Pru Scraa FI-B d13-32 (Dark Waters) [#1109200738547]

Coordinates

This system is located at: -3811.78125 / 1307.53125 / 39753.90625

Galactic coordinates: R: 39,957.632 / l: 5.477 / b: 1.875
Equatorial coordinates: Right ascension: 17h 51m 3.169s / Declination: -23° 16'39.770''


Habitable zone:
Metal-rich body (0 to 1,068 ls), Earth-like world (16,816 to 25,220 ls), Water world (13,789 to 53,401 ls), Ammonia world (34,889 to 94,936 ls), Terraformable (13,097 to 26,133 ls)

Estimated value: 1,869,715 cr

Traffic report

This system was visited for the first time on EDSM by Heavy Johnson on May 2, 2019, 5:10:08 AM.

It was named by the Galactic Mapping Project with the name of: Dark Waters

9 ships passed through Pru Scraa FI-B d13-32 space, including 0 ship in the last 7 days.

0 ship passed through Pru Scraa FI-B d13-32 space in the last 24 hours.

Go past the Perseus Stem, to the leading edge of the Boreas, and climb your way out of the busy galactic disk. 1300 light years above the plane, you will find a rather ordinary collection of stellar objects. Two pairs circle each other at great distance. The neutron star and a cold L-dwarf provide the gravitational reference point for the visitor's frame-shift drive; an additional M-class and L-class dwarf are loosely bound at a far distance of 750 au.

At this distance above the plane, the stars thin and the spaces become lonely, cold and dark. It is with some astonishment that we can find no less than six terrestrial water worlds with carbon-based-water life, orbiting the primary L-class dwarf. Ranging from 0.7 to 5 au from the L-dwarf, these worlds are nearly invisible in the human visible light spectrum. The L-dwarf puts out most of its feeble energy in infrared, emitting a mere 36,000 W/m^2 in the peak of it's emission band. Sol puts out nearly 2 million W/m^2 in this same infrared band.

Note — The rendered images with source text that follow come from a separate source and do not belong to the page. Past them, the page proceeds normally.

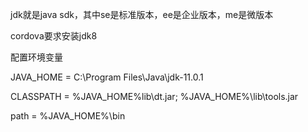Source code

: jdk就是java sdk，其中se是标准版本，ee是企业版本，me是微版本

cordova要求安装jdk8

配置环境变量

JAVA_HOME = C:\Program Files\Java\jdk-11.0.1

CLASSPATH = %JAVA_HOME%lib\dt.jar; %JAVA_HOME%\lib\tools.jar

path = %JAVA_HOME%\bin

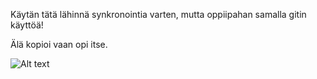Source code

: 
Käytän tätä lähinnä synkronointia varten, mutta oppiipahan samalla gitin käyttöä!

Älä kopioi vaan opi itse.

![Alt text](http://s2.quickmeme.com/img/c9/c994561a97196e69fbd2c11d1cf53f375fb098aaea8abf0b9701b8a5c6bb8a83.jpg "me_irl")
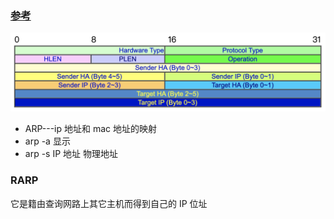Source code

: ### [参考](http://www.study-area.org/network/network_ip_arp.htm)

![arpFrame](../assets/network/arpFrame.png)

- ARP---ip 地址和 mac 地址的映射
- arp -a 显示
- arp -s IP 地址 物理地址

### RARP

它是籍由查询网路上其它主机而得到自己的 IP 位址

The distant dwarf stars contribute dribs of energy to these wet worlds, but the neutron star - farther than dwarf planet Pluto is from Sol - bathes them in powerful ultraviolet and x-ray radiation. The life on these worlds has adopted to deal with the powerful ionizing radiation, using the extreme particle energy to power their life-cycles. These are not worlds for human visitors. Any person so foolish as to visit unprotected would be nearly blind in the dark, and then quickly dead from the intense dose of radiation.

For the space traveler, these quiet worlds provide contemplation of the vastness and strangeness of the universe. Exit frame-shift, turn off your thrusters, and listen to the sound of your breath as you view these impossible dark worlds, in a dark void, to the faint light of the galaxy.